◆ **What the task requires**
Starting with the line that contains "<scope>provided</scope>", copy every remaining line of the data below exactly, the last one included.
::::::::::
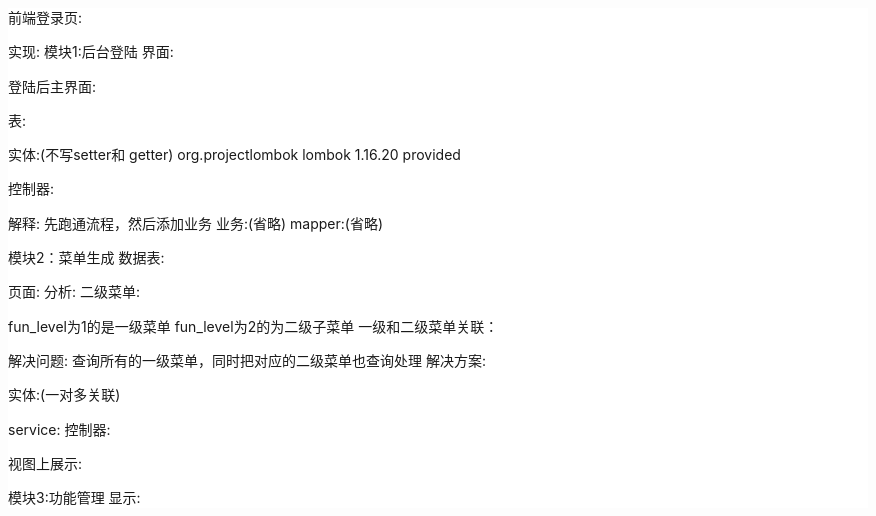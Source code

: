 前端登录页:
 

实现:
模块1:后台登陆
界面:
 
登陆后主界面:
 
 

表:
 
实体:(不写setter和 getter)
<dependency>
    <groupId>org.projectlombok</groupId>
    <artifactId>lombok</artifactId>
    <version>1.16.20</version>
    <scope>provided</scope>
</dependency>
 

控制器:
 
解释:
先跑通流程，然后添加业务
业务:(省略)
mapper:(省略)
 

模块2：菜单生成
数据表:
 
页面: 
分析:
二级菜单:
 
fun_level为1的是一级菜单
fun_level为2的为二级子菜单
一级和二级菜单关联：
 
解决问题:
查询所有的一级菜单，同时把对应的二级菜单也查询处理
解决方案:
 
 
实体:(一对多关联)
 
service: 
控制器:
 

视图上展示:
 
 


模块3:功能管理
显示:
::::::::::
◆ **Solved problem**
    <scope>provided</scope>
</dependency>
 

控制器:
 
解释:
先跑通流程，然后添加业务
业务:(省略)
mapper:(省略)
 

模块2：菜单生成
数据表:
 
页面: 
分析:
二级菜单:
 
fun_level为1的是一级菜单
fun_level为2的为二级子菜单
一级和二级菜单关联：
 
解决问题:
查询所有的一级菜单，同时把对应的二级菜单也查询处理
解决方案:
 
 
实体:(一对多关联)
 
service: 
控制器:
 

视图上展示:
 
 


模块3:功能管理
显示:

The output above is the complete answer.